Trading technology in a time of market change: the Russian paradigm

Monday, 22 December 2014
Trading technology in a time of market change: the Russian paradigm EXPERT PANELLISTS Irina Glazkova, DMA sales director, Asia, Russia and CIS, Otkritie Securities Vladimir Kurlyandchik, business development director, ARQA Technologies Tom O’Brien, head of international sales, Moscow Exchange Francesca Carnevale, Editor, FTSE Global Markets


  • Irina Glazkova, DMA sales director, Asia, Russia and CIS, Otkritie Securities
  • Vladimir Kurlyandchik, business development director, ARQA Technologies
  • Tom O’Brien, head of international sales, Moscow Exchange
  • Francesca Carnevale, Editor, FTSE Global Markets


Until the end of the first quarter of this year Russia’s revitalised Moscow Exchange (backed by a burgeoning post trade infrastructure provided by the National Securities Depositary) was gaining significant traction among global investment banks and hedge funds. All eyes were on DMA.

Current woes resulting from the land-grab crisis in the Ukraine, have deflected both opinion and attention from the very real market reforms underway in the Russian market. Nonetheless, there is a steady stream of business (although at levels much lower than they were at the end of 2013) which necessitates discussion of the salient market trends.

Direct market access clearly offers advantages, such as a reduction in latency and immediate access to an exchange’s block trading function or simply to trade options. It also negates the need to maintain dedicated hardware and software. A DMA service can unlock trading features that may not previously have been available to many international investors in particular markets such as Russia. The Moscow Exchange was created in 2011 from the merger of the RTS and Micex exchanges, which previously operated separately, settled in different currencies (ruble and dollar) and specialised in different asset classes. The combined exchange is a central plank in the Russian government’s drive to turn Moscow into a major global financial centre and claim back some of its lost IPO business from London, which has emerged as a rival Russian IPO centre.

Those plans are perforce on the back foot right now, though the exchange and the NSD have been polling and networking hard both in the CIS states and Asia, where there is expected to be a substantial uptick in business going forward. Deutsche Bank’s client briefings anticipate a flurry of initiatives around tax and settlement to follow in the next few weeks. The year has not been a total write off for the Russians in terms of dealing with the West. A recent seminar held by the Moscow Exchange in London attracted over 450 attendees. Moreover, over the last 18 months, connectivity providers have raced to roll out low-latency connections to the Russian market.
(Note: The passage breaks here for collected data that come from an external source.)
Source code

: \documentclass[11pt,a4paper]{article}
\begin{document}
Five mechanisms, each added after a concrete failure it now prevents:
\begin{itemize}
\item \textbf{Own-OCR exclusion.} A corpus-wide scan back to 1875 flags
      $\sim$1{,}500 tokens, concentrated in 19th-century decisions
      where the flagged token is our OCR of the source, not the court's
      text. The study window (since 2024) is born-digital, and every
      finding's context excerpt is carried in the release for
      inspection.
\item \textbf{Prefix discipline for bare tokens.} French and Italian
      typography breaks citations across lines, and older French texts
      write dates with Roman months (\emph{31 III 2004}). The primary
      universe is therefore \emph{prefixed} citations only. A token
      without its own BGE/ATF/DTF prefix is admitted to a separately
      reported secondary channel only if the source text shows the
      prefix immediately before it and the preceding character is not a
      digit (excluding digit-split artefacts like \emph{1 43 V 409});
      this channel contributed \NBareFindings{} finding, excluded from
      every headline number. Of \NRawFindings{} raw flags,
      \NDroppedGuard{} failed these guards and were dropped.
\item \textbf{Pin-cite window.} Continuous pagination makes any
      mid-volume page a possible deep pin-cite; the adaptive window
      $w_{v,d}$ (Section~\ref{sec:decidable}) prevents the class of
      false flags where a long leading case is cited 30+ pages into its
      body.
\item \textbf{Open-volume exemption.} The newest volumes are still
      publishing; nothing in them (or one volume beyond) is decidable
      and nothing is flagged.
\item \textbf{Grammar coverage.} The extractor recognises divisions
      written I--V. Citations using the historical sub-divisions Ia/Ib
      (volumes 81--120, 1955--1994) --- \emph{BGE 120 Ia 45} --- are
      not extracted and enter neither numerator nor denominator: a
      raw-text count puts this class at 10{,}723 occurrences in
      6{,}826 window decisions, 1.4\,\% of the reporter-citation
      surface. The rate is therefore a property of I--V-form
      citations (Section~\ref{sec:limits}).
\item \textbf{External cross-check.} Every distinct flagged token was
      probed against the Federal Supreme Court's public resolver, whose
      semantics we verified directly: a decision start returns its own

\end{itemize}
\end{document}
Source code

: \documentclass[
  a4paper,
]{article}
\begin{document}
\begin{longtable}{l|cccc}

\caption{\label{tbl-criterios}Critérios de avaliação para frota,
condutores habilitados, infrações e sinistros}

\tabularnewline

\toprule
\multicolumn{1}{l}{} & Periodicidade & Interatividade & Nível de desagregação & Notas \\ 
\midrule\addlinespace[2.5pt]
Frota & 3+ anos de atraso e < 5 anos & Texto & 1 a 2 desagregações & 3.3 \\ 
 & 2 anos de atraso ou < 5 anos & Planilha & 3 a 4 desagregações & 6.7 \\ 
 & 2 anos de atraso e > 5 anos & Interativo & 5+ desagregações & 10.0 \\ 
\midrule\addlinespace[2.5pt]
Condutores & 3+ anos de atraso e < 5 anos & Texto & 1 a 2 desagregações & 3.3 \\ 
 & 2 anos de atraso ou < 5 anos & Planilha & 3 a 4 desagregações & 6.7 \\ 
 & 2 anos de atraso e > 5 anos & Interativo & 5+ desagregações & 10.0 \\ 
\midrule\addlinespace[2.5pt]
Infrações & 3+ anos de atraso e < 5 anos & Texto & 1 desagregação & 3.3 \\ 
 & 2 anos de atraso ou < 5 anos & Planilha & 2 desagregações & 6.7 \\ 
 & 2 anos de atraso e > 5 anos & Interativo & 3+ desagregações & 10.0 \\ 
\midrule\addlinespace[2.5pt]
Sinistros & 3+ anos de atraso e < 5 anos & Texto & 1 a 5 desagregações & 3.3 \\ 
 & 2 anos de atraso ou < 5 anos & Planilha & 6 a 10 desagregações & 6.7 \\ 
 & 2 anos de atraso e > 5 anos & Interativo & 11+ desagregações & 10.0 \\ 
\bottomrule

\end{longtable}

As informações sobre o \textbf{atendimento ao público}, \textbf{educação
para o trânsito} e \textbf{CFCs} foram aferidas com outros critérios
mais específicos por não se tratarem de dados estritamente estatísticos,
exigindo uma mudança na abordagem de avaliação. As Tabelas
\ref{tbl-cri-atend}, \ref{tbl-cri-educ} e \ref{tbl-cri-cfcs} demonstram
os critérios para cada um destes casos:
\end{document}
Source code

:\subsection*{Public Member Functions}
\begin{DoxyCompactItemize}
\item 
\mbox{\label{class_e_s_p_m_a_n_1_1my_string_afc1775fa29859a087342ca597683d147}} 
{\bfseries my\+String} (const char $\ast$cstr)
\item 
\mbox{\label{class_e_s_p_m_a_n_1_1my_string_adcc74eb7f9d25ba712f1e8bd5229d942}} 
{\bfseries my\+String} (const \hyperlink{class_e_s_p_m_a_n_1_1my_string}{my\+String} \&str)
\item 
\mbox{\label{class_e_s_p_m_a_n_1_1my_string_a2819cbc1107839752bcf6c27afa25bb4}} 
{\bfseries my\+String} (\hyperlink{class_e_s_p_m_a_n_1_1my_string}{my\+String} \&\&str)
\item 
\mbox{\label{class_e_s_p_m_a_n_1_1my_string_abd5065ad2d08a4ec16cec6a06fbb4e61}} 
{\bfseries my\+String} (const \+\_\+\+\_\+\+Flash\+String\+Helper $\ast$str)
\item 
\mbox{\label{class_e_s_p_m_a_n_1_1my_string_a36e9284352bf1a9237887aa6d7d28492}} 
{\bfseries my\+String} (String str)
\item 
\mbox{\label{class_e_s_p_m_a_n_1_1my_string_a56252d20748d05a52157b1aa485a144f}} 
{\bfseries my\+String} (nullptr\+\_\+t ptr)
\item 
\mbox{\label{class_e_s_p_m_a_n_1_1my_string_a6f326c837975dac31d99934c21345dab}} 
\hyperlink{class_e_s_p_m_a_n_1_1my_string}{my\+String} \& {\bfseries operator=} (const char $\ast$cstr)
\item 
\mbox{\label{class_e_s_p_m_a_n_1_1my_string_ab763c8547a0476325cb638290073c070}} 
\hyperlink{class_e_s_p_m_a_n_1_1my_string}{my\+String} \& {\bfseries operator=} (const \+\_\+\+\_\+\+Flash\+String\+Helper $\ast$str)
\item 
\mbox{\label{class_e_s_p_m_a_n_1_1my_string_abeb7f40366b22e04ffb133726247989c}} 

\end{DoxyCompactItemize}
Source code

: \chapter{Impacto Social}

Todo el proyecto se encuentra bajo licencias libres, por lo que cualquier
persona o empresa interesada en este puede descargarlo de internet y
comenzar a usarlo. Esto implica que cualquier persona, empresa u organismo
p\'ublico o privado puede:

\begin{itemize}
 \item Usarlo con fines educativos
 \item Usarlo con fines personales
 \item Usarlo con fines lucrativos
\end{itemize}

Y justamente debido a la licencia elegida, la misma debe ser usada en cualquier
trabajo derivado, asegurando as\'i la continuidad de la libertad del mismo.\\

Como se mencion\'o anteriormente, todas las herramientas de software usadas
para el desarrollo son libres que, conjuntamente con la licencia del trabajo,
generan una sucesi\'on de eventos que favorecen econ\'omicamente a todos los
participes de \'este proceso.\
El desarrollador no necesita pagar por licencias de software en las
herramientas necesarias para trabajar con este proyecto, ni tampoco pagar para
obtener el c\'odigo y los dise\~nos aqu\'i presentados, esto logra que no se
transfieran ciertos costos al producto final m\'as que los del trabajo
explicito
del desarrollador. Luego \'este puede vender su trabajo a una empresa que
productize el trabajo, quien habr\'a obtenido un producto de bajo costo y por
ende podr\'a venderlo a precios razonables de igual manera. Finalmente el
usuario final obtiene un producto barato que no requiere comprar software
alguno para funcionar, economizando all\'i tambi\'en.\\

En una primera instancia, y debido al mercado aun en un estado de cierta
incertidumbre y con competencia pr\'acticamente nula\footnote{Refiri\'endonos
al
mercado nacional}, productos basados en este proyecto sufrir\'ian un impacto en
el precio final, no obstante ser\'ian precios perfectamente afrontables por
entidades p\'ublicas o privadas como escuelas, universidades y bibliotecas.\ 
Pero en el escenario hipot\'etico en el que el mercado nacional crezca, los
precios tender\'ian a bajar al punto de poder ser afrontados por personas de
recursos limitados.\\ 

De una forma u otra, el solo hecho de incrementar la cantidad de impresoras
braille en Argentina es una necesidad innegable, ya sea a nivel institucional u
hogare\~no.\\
In September, TMX Atrium released a set of options for trading Russia through its connection to Frankfurt’s Equinix FR2 IBX data centre and the Moscow Exchange. Meanwhile, BSO Network Solutions has its own link from London to Moscow, which it upgraded in March to achieve a roundtrip latency of 39.15 milliseconds. Through the first half of 2014, Russian brokerages in London steadily decreased the ultra-low latency data lines between London and Moscow and now must be the fastest trading connection yet built between the two cities, well below 39 milliseconds.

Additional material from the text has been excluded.